If you want to extract just specific information, you could use this as example (using CSS selectors to obtain info):
import requests
from bs4 import BeautifulSoup
hyperlink = 'https://en.wikipedia.org/wiki/Arcturus'
webdata = requests.get(hyperlink)
soup = BeautifulSoup(webdata.text, 'lxml')
def remove_sup(tag):
for s in tag.select('sup'):
s.extract()
return tag
spectral = remove_sup(soup.select_one(":matches(td, th):contains('Spectral') + td")).get_text(strip=True)
magnitude = remove_sup(soup.select_one(":matches(td, th):contains('Absolute') + td")).get_text(strip=True)
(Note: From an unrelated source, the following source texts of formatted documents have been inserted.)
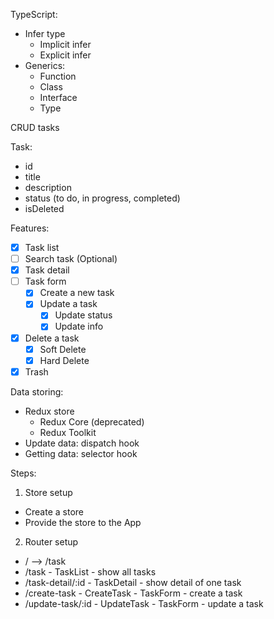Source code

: TypeScript:
- Infer type
  - Implicit infer
  - Explicit infer
- Generics:
  - Function
  - Class
  - Interface
  - Type

CRUD tasks

Task:
- id
- title
- description
- status (to do, in progress, completed)
- isDeleted

Features:
- [x] Task list
- [ ] Search task (Optional)
- [x] Task detail
- [ ] Task form
  - [x] Create a new task
  - [x] Update a task
    - [x] Update status
    - [x] Update info
- [x] Delete a task
  - [x] Soft Delete
  - [x] Hard Delete
- [x] Trash

Data storing:
- Redux store
  + Redux Core (deprecated)
  + Redux Toolkit
- Update data: dispatch hook
- Getting data: selector hook

Steps:

1. Store setup
  - Create a store
  - Provide the store to the App

2. Router setup
  - / --> /task
  - /task - TaskList - show all tasks
  - /task-detail/:id - TaskDetail - show detail of one task
  - /create-task - CreateTask - TaskForm - create a task
  - /update-task/:id - UpdateTask - TaskForm - update a task

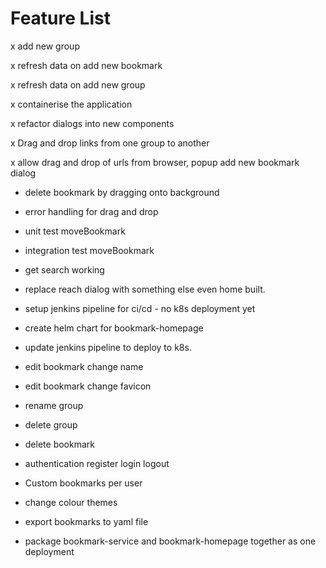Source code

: # Feature List

x add new group

x refresh data on add new bookmark

x refresh data on add new group

x containerise the application

x refactor dialogs into new components

x Drag and drop links from one group to another

x allow drag and drop of urls from browser, popup add new bookmark dialog

- delete bookmark by dragging onto background

- error handling for drag and drop

- unit test moveBookmark

- integration test moveBookmark

- get search working

- replace reach dialog with something else even home built.

- setup jenkins pipeline for ci/cd - no k8s deployment yet

- create helm chart for bookmark-homepage

- update jenkins pipeline to deploy to k8s.



- edit bookmark
    change name

- edit bookmark
    change favicon

- rename group

- delete group

- delete bookmark

- authentication
    register
    login
    logout

- Custom bookmarks per user

- change colour themes

- export bookmarks to yaml file

- package bookmark-service and bookmark-homepage together as one deployment



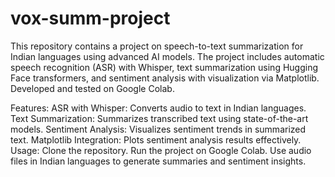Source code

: # vox-summ-project
This repository contains a project on speech-to-text summarization for Indian languages using advanced AI models. The project includes automatic speech recognition (ASR) with Whisper, text summarization using Hugging Face transformers, and sentiment analysis with visualization via Matplotlib. Developed and tested on Google Colab.

Features:
ASR with Whisper: Converts audio to text in Indian languages.
Text Summarization: Summarizes transcribed text using state-of-the-art models.
Sentiment Analysis: Visualizes sentiment trends in summarized text.
Matplotlib Integration: Plots sentiment analysis results effectively.
Usage:
Clone the repository.
Run the project on Google Colab.
Use audio files in Indian languages to generate summaries and sentiment insights.
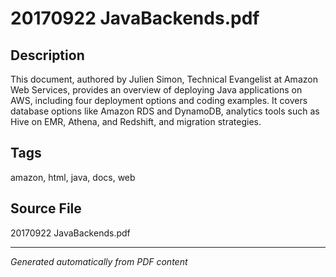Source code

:# 20170922 JavaBackends.pdf

## Description
This document, authored by Julien Simon, Technical Evangelist at Amazon Web Services, provides an overview of deploying Java applications on AWS, including four deployment options and coding examples. It covers database options like Amazon RDS and DynamoDB, analytics tools such as Hive on EMR, Athena, and Redshift, and migration strategies.
## Tags
amazon, html, java, docs, web

## Source File
20170922 JavaBackends.pdf

---
*Generated automatically from PDF content*
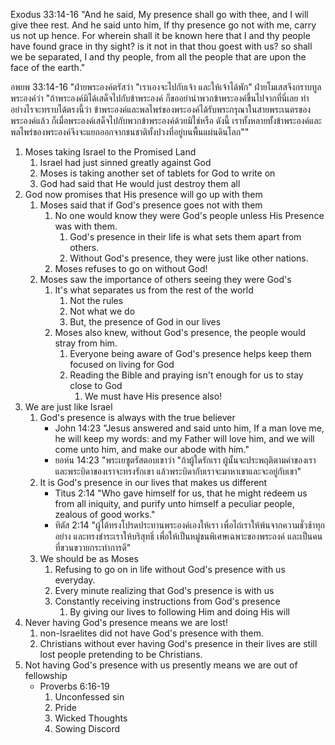 Exodus 33:14-16 "And he said, My presence shall go with thee, and I will give thee rest. And he said unto him, If thy presence go not with me, carry us not up hence. For wherein shall it be known here that I and thy people have found grace in thy sight? is it not in that thou goest with us? so shall we be separated, I and thy people, from all the people that are upon the face of the earth."

อพยพ 33:14-16 "ฝ่ายพระองค์ตรัสว่า "เราเองจะไปกับเจ้า และให้เจ้าได้พัก" ฝ่ายโมเสสจึงกราบทูลพระองค์ว่า "ถ้าพระองค์มิได้เสด็จไปกับข้าพระองค์ ก็ขออย่านำพวกข้าพระองค์ขึ้นไปจากที่นี่เลย ทำอย่างไรจะทราบได้ตรงนี้ว่า ข้าพระองค์และพลไพร่ของพระองค์ได้รับพระกรุณาในสายพระเนตรของพระองค์แล้ว ก็เมื่อพระองค์เสด็จไปกับพวกข้าพระองค์ด้วยมิใช่หรือ ดังนี้ เราทั้งหลายทั้งข้าพระองค์และพลไพร่ของพระองค์จึงจะแยกออกจากชนชาติทั้งปวงที่อยู่บนพื้นแผ่นดินโลก""

1. Moses taking Israel to the Promised Land
    1. Israel had just sinned greatly against God
    2. Moses is taking another set of tablets for God to write on
    3. God had said that He would just destroy them all
2. God now promises that His presence will go up with them
    1. Moses said that if God's presence goes not with them
        1. No one would know they were God's people unless His Presence was with them.
            1. God's presence in their life is what sets them apart from others.
            2. Without God's presence, they were just like other nations.
        2. Moses refuses to go on without God!
    2. Moses saw the importance of others seeing they were God's
        1. It's what separates us from the rest of the world
            1. Not the rules
            2. Not what we do
            3. But, the presence of God in our lives
        2. Moses also knew, without God's presence, the people would stray from him.
            1. Everyone being aware of God's presence helps keep them focused on living for God
            2. Reading the Bible and praying isn't enough for us to stay close to God
                1. We must have His presence also!
3. We are just like Israel
    1. God's presence is always with the true believer
        - John 14:23 "Jesus answered and said unto him, If a man love me, he will keep my words: and my Father will love him, and we will come unto him, and make our abode with him."
        - ยอห์น 14:23 "พระเยซูตรัสตอบเขาว่า "ถ้าผู้ใดรักเรา ผู้นั้นจะประพฤติตามคำของเรา และพระบิดาของเราจะทรงรักเขา แล้วพระบิดากับเราจะมาหาเขาและจะอยู่กับเขา"
    2. It is God's presence in our lives that makes us different
        - Titus 2:14 "Who gave himself for us, that he might redeem us from all iniquity, and purify unto himself a peculiar people, zealous of good works."
        - ทิตัส 2:14 "ผู้ได้ทรงโปรดประทานพระองค์เองให้เรา เพื่อไถ่เราให้พ้นจากความชั่วช้าทุกอย่าง และทรงชำระเราให้บริสุทธิ์ เพื่อให้เป็นหมู่ชนพิเศษเฉพาะของพระองค์ และเป็นคนที่ขวนขวายกระทำการดี"
    3. We should be as Moses
        1. Refusing to go on in life without God's presence with us everyday.
        2. Every minute realizing that God's presence is with us
        3. Constantly receiving instructions from God's presence
            1. By giving our lives to following Him and doing His will
4. Never having God's presence means we are lost!
    1. non-Israelites did not have God's presence with them.
    2. Christians without ever having God's presence in their lives are still lost people pretending to be Christians.
5. Not having God's presence with us presently means we are out of fellowship
    - Proverbs 6:16-19
        1. Unconfessed sin
        2. Pride
        3. Wicked Thoughts
        4. Sowing Discord
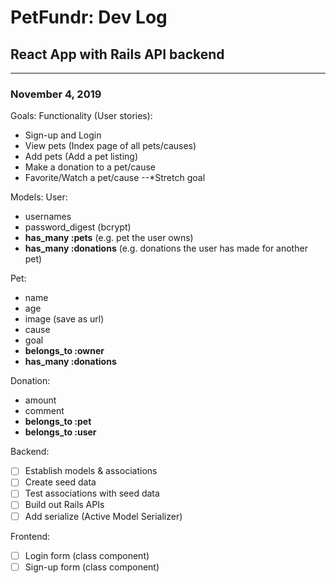 # PetFundr: Dev Log
##  React App with Rails API backend
---
### November 4, 2019

Goals:
Functionality (User stories):
- Sign-up and Login
- View pets (Index page of all pets/causes)
- Add pets (Add a pet listing)
- Make a donation to a pet/cause
- Favorite/Watch a pet/cause --*Stretch goal

Models:
User:
- usernames
- password_digest (bcrypt)
- **has_many :pets** (e.g. pet the user owns)
- **has_many :donations** (e.g. donations the user has made for another pet)

Pet:
- name
- age
- image (save as url)
- cause
- goal
- **belongs_to :owner** 
- **has_many :donations**

Donation:
- amount
- comment
- **belongs_to :pet**
- **belongs_to :user**

Backend:
- [ ] Establish models & associations
- [ ] Create seed data
- [ ] Test associations with seed data
- [ ] Build out Rails APIs
- [ ] Add serialize (Active Model Serializer)

Frontend:
- [ ] Login form (class component)
- [ ] Sign-up form (class component)
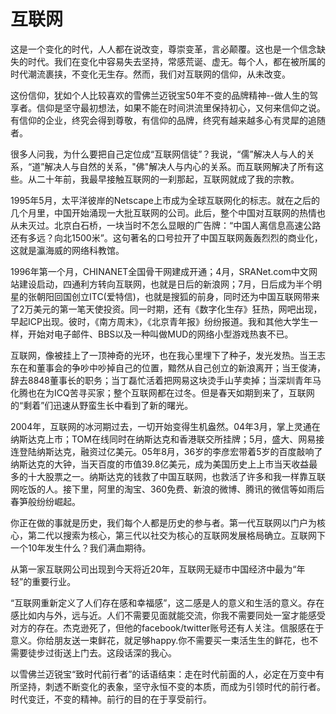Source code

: # 互联网

这是一个变化的时代，人人都在说改变，尊崇变革，言必颠覆。这也是一个信念缺失的时代。我们在变化中容易失去坚持，常感荒诞、虚无。每个人，都在被所属的时代潮流裹挟，不变化无生存。然而，我们对互联网的信仰，从未改变。

这份信仰，犹如个人比较喜欢的雪佛兰迈锐宝50年不变的品牌精神--做人生的驾享者。信仰是坚守最初想法，如果不能在时间洪流里保持初心，又何来信仰之说。有信仰的企业，终究会得到尊敬，有信仰的品牌，终究有越来越多心有灵犀的追随者。

很多人问我，为什么要把自己定位成“互联网信徒”？我说，“儒”解决人与人的关系，“道”解决人与自然的关系，"佛"解决人与内心的关系。而互联网解决了所有这些。从二十年前，我最早接触互联网的一刹那起，互联网就成了我的宗教。

1995年5月，太平洋彼岸的Netscape上市成为全球互联网化的标志。就在之后的几个月里，中国开始涌现一大批互联网的公司。此后，整个中国对互联网的热情也从未灭过。北京白石桥，一块当时不怎么显眼的广告牌：“中国人离信息高速公路还有多远？向北1500米”。这句著名的口号拉开了中国互联网轰轰烈烈的商业化，这就是瀛海威的网络科教馆。

1996年第一个月，CHINANET全国骨干网建成开通；4月，SRANet.com中文网站建设启动，四通利方转向互联网，也就是日后的新浪网；7月，日后成为半个明星的张朝阳回国创立ITC(爱特信)，也就是搜狐的前身，同时还为中国互联网带来了2万美元的第一笔天使投资。同一时期，还有《数字化生存》狂热，网吧出现，早起ICP出现。彼时，《南方周末》，《北京青年报》纷纷报道。我和其他大学生一样，开始对电子邮件、BBS以及一种叫做MUD的网络小型游戏热衷不已。

互联网，像被挂上了一顶神奇的光环，也在我心里埋下了种子，发光发热。当王志东在和董事会的争吵中吵掉自己的位置，黯然从自己创立的新浪离开；当王俊涛，辞去8848董事长的职务；当丁磊忙活着把网易这块烫手山芋卖掉；当深圳青年马化腾也在为ICQ苦寻买家；整个互联网都在过冬。但是春天如期到来了，互联网的“剩着”们迅速从野蛮生长中看到了新的曙光。

2004年，互联网的冰河期过去，一切开始变得生机盎然。04年3月，掌上灵通在纳斯达克上市；TOM在线同时在纳斯达克和香港联交所挂牌；5月，盛大、网易接连登陆纳斯达克，融资过亿美元。05年8月，36岁的李彦宏带着5岁的百度敲响了纳斯达克的大钟，当天百度的市值39.8亿美元，成为美国历史上上市当天收益最多的十大股票之一。纳斯达克的钱救了中国互联网，也救活了许多和我一样靠互联网吃饭的人。接下里，阿里的淘宝、360免费、新浪的微博、腾讯的微信等如雨后春笋般纷纷崛起。

你正在做的事就是历史，我们每个人都是历史的参与者。第一代互联网以门户为核心，第二代以搜索为核心，第三代以社交为核心的互联网发展格局确立。互联网下一个10年发生什么？我们满血期待。

从第一家互联网公司出现到今天将近20年，互联网无疑市中国经济中最为“年轻”的重要行业。

“互联网重新定义了人们存在感和幸福感”，这二感是人的意义和生活的意义。存在感比如内与外，远与近。人们不需要见面就能交流，你我不需要同处一室才能感受对方的存在。杰克逊死了，但他的facebook/twitter账号还有人关注。信服感在于意义。你给朋友送一束鲜花，就足够happy.你不需要买一束活生生的鲜花，也不需要徒步过街送上门去。这段话深的我心。

以雪佛兰迈锐宝“致时代前行者”的话语结束：走在时代前面的人，必定在万变中有所坚持，刺透不断变化的表象，坚守永恒不变的本质，而成为引领时代的前行者。时代变迁，不变的精神。前行的目的在于享受前行。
lum = remove_sup(soup.select_one(":matches(td, th):contains('Luminosity') + td")).get_text(strip=True)
temp = remove_sup(soup.select_one(":matches(td, th):contains('Temperature') + td")).get_text(strip=True)
print('{: <25}{}'.format('Spectral type :', spectral))
print('{: <25}{}'.format('Absolute magnitude :', magnitude))
print('{: <25}{}'.format('Luminosity :', lum))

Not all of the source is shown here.